Military checkpoints now ring this capital, in the southwest, amid fears of further attacks like the mine explosion that nearly killed the Pakistani ambassador in a brazen assassination attempt two months ago. Last week, Tamil Tiger suicide bombers aboard fishing boats shocked the Sri Lankan navy by mounting an assault on a naval base at Galle, a southern port city popular with tourists for its colonial charm and far from the traditional theater of war.

Both sides, their casualty counts spiraling since July, are licking their wounds. They are also under intense diplomatic pressure, much of it from major donor countries, to go back to a cease-fire deal signed in 2002 but defunct since late last year, when fighting broke wide open again.

"You're getting peace talks because both sides want to communicate to the international community their willingness to negotiate," said analyst Paikiasothy Saravanamuttu. "I would put the bar of expectations fairly low."

Earlier this week, Sri Lankan officials unveiled seven areas of discussion they want to pursue with the rebels, including human-rights violations and the recruitment of children as fighters, a tactic for which the Tamil Tigers are notorious.

Also on the agenda are issues of economic development and greater autonomy in the north and east - tacit admission by the government that it has so far failed to address some of the fundamental grievances underlying discontent in those regions.

Sri Lanka's Tamil population has complained for decades of discrimination and persecution by the majority Sinhalese, who dominate politics and the armed forces.

"It's a new approach," Keheliya Rambukwella, the chief government spokesman, said in an interview here.

"Our interest is how to give benefit to the Tamil community.
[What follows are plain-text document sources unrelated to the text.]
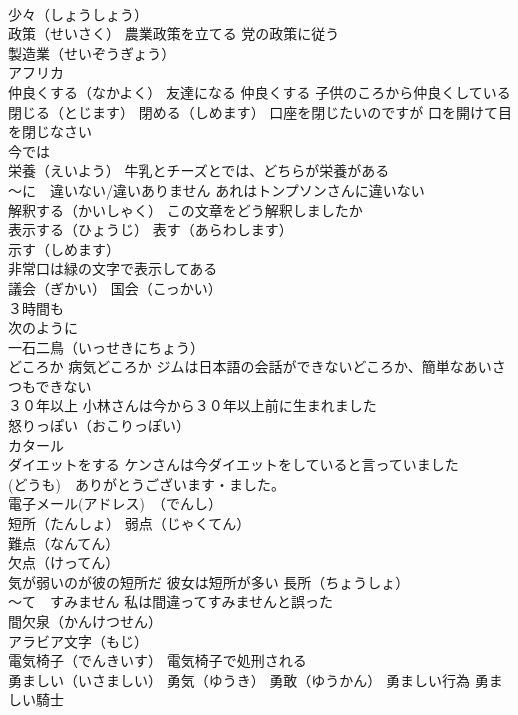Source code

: \documentclass[8pt]{extreport}
\begin{document}
\begin{CJK}{UTF8}{min}
\\	少々（しょうしょう）
\\	政策（せいさく） 農業政策を立てる 党の政策に従う
\\	製造業（せいぞうぎょう）
\\	アフリカ
\\	仲良くする（なかよく） 友達になる 仲良くする 子供のころから仲良くしている
\\	閉じる（とじます） 閉める（しめます） 口座を閉じたいのですが 口を開けて目を閉じなさい
\\	今では
\\	栄養（えいよう） 牛乳とチーズとでは、どちらが栄養がある
\\	～に　違いない/違いありません あれはトンプソンさんに違いない
\\	解釈する（かいしゃく） この文章をどう解釈しましたか
\\	表示する（ひょうじ） 表す（あらわします）
\\	示す（しめます）
\\	非常口は緑の文字で表示してある
\\	議会（ぎかい） 国会（こっかい）
\\	３時間も
\\	次のように
\\	一石二鳥（いっせきにちょう） 
\\	どころか 病気どころか ジムは日本語の会話ができないどころか、簡単なあいさつもできない
\\	３０年以上 小林さんは今から３０年以上前に生まれました
\\	怒りっぽい（おこりっぽい）
\\	カタール
\\	ダイエットをする ケンさんは今ダイエットをしていると言っていました
\\	(どうも)　ありがとうございます・ました。
\\	電子メール(アドレス)　（でんし）
\\	短所（たんしょ） 弱点（じゃくてん）
\\	難点（なんてん）
\\	欠点（けってん）
\\	気が弱いのが彼の短所だ 彼女は短所が多い 長所（ちょうしょ）
\\	～て　すみません 私は間違ってすみませんと誤った
\\	間欠泉（かんけつせん）
\\	アラビア文字（もじ）
\\	電気椅子（でんきいす） 電気椅子で処刑される
\\	勇ましい（いさましい） 勇気（ゆうき） 勇敢（ゆうかん） 勇ましい行為 勇ましい騎士

\end{CJK}
\end{document}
We are not interested in pacifying the LTTE or any terrorist groups," he said, referring to the rebels, formally known as the Liberation Tigers of Tamil Eelam.

Bolstering the government's position is a newly signed cooperation pact with the main Sinhalese opposition parties on resolving the conflict. The accord gives President Mahinda Rajapakse more flexibility by lessening his dependence on the hard-line right-wing parties that helped elevate him to power last year.
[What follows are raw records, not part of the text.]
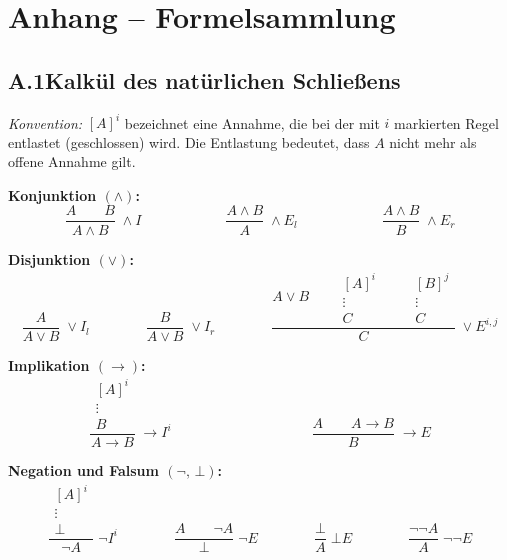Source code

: \newpage
\section*{Anhang -- Formelsammlung}

\subsection*{A.1\quad Kalkül des natürlichen Schließens}

\textit{Konvention:} $[A]^i$ bezeichnet eine Annahme, die bei der mit $i$ markierten Regel entlastet (geschlossen) wird. Die Entlastung bedeutet, dass $A$ nicht mehr als offene Annahme gilt.

\medskip
\noindent\textbf{Konjunktion $(\wedge)$:}
\[
\dfrac{A \qquad B}{A \wedge B}\;\wedge I
\qquad\qquad\qquad
\dfrac{A \wedge B}{A}\;\wedge E_l
\qquad\qquad\qquad
\dfrac{A \wedge B}{B}\;\wedge E_r
\]

\medskip
\noindent\textbf{Disjunktion $(\vee)$:}
\[
\dfrac{A}{A \vee B}\;\vee I_l
\qquad\qquad
\dfrac{B}{A \vee B}\;\vee I_r
\qquad\qquad
\dfrac{A \vee B \qquad \begin{array}{c}[A]^i \\ \vdots \\ C\end{array} \qquad \begin{array}{c}[B]^j \\ \vdots \\ C\end{array}}{C}\;\vee E^{i,j}
\]

\medskip
\noindent\textbf{Implikation $(\to)$:}
\[
\dfrac{\begin{array}{c}[A]^i \\ \vdots \\ B\end{array}}{A \to B}\;{\to I^i}
\qquad\qquad\qquad\qquad\qquad
\dfrac{A \qquad A \to B}{B}\;{\to E}
\]

\medskip
\noindent\textbf{Negation und Falsum $(\neg,\, \bot)$:}
\[
\dfrac{\begin{array}{c}[A]^i \\ \vdots \\ \bot\end{array}}{\neg A}\;{\neg I^i}
\qquad\qquad
\dfrac{A \qquad \neg A}{\bot}\;{\neg E}
\qquad\qquad
\dfrac{\bot}{A}\;{\bot E}
\qquad\qquad
\dfrac{\neg\neg A}{A}\;{\neg\neg E}
\]

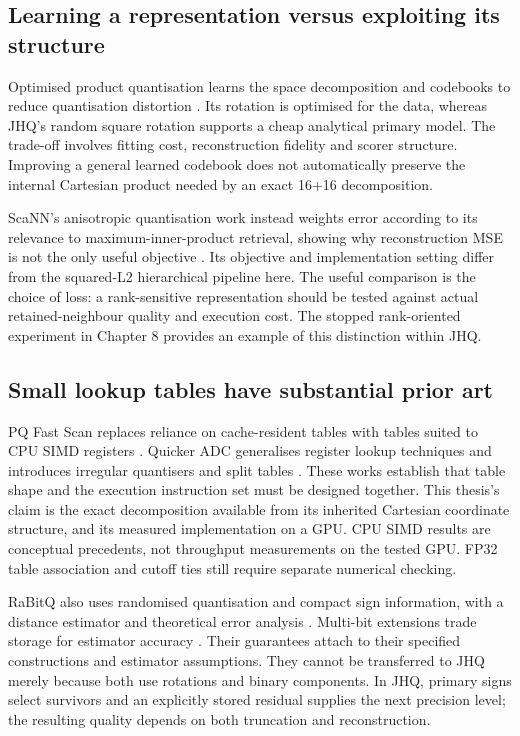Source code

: \subsection{Learning a representation versus exploiting its structure}

Optimised product quantisation learns the space decomposition and codebooks
to reduce quantisation distortion \cite{opq}. Its rotation is optimised for
the data, whereas JHQ's random square rotation supports a cheap analytical
primary model. The trade-off involves fitting cost, reconstruction fidelity
and scorer structure. Improving a general learned codebook does not
automatically preserve the internal Cartesian product needed by an exact
16+16 decomposition.

ScaNN's anisotropic quantisation work instead weights error according to
its relevance to maximum-inner-product retrieval, showing why reconstruction
MSE is not the only useful objective \cite{scann}. Its objective and
implementation setting differ from the squared-L2 hierarchical pipeline
here. The useful comparison is the choice of loss: a rank-sensitive
representation should be tested against actual retained-neighbour quality
and execution cost. The stopped rank-oriented experiment in Chapter 8
provides an example of this distinction within JHQ.

\subsection{Small lookup tables have substantial prior art}

PQ Fast Scan replaces reliance on cache-resident tables with tables suited
to CPU SIMD registers \cite{fastscan}. Quicker ADC generalises register
lookup techniques and introduces irregular quantisers and split tables
\cite{quickeradc}. These works establish that table shape and the execution
instruction set must be designed together. This thesis's claim is the exact
decomposition available from its inherited Cartesian coordinate structure,
and its measured implementation on a GPU. CPU SIMD results are conceptual
precedents, not throughput measurements on the tested GPU. FP32 table
association and cutoff ties still require separate numerical checking.

RaBitQ also uses randomised quantisation and compact sign information,
with a distance estimator and theoretical error analysis
\cite{rabitq}. Multi-bit extensions trade storage for estimator accuracy
\cite{rabitq_multi}. Their guarantees attach to their specified constructions
and estimator assumptions. They cannot be transferred to JHQ merely because
both use rotations and binary components. In JHQ, primary signs select
survivors and an explicitly stored residual supplies the next precision
level; the resulting quality depends on both truncation and reconstruction.

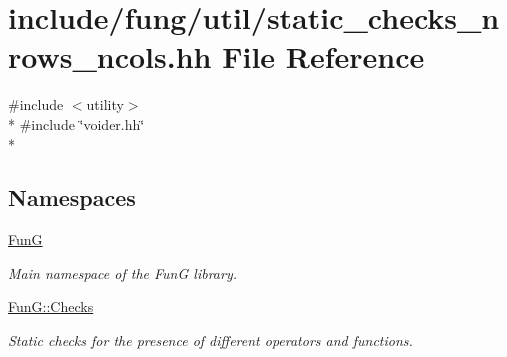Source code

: \hypertarget{static__checks__nrows__ncols_8hh}{\section{include/fung/util/static\-\_\-checks\-\_\-nrows\-\_\-ncols.hh File Reference}
\label{static__checks__nrows__ncols_8hh}
}
{\ttfamily \#include $<$utility$>$}\\*
{\ttfamily \#include \char`\"{}voider.\-hh\char`\"{}}\\*
\subsection*{Namespaces}
\begin{DoxyCompactItemize}
\item 
\hyperlink{namespaceFunG}{Fun\-G}
\begin{DoxyCompactList}\small\item\em Main namespace of the Fun\-G library. \end{DoxyCompactList}\item 
\hyperlink{namespaceFunG_1_1Checks}{Fun\-G\-::\-Checks}
\begin{DoxyCompactList}\small\item\em Static checks for the presence of different operators and functions. \end{DoxyCompactList}\end{DoxyCompactItemize}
However, Rambukwella is modest about what measurable outcomes can emerge from the weekend talks, the first since February. Most likely, the government's seven points will have to wait for the future, he acknowledges; the best result to be expected in Switzerland is that both sides agree to talk again and agree on dates.
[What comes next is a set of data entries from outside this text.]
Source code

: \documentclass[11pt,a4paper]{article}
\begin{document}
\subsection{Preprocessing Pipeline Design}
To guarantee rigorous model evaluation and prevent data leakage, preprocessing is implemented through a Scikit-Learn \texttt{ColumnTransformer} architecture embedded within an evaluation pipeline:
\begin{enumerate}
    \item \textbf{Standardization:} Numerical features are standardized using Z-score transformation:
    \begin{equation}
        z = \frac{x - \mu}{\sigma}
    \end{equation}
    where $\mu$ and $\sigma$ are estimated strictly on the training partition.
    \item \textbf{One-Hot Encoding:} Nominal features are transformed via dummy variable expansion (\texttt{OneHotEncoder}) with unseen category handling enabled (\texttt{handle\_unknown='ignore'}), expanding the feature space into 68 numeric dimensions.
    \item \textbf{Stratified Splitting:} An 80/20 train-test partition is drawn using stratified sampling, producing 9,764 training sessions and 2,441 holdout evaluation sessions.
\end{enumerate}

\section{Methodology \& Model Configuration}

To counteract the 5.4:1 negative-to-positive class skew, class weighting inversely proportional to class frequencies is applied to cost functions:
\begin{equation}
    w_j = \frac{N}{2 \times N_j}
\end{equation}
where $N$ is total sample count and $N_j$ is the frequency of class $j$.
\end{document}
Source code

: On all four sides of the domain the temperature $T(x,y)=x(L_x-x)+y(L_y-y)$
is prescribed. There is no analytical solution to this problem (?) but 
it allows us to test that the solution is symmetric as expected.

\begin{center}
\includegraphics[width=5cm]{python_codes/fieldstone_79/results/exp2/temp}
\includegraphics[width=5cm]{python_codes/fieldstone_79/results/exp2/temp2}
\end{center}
The Tigers have not responded directly to the government's new plan. Their priority in Geneva, spokesman Thaya Master said, will be on easing the growing humanitarian crisis on the Jaffna Peninsula in the north, where choked-off roads have led to food shortages and other hardships for the populace.

Leaders of the guerrilla group have publicly warned that the Geneva talks represent the island's last chance for peace. Failure, they say, would mean a return to full-scale civil war, in which 65,000 people have been killed over the past 23 years.

Henry Chu writes for the Los Angeles Times.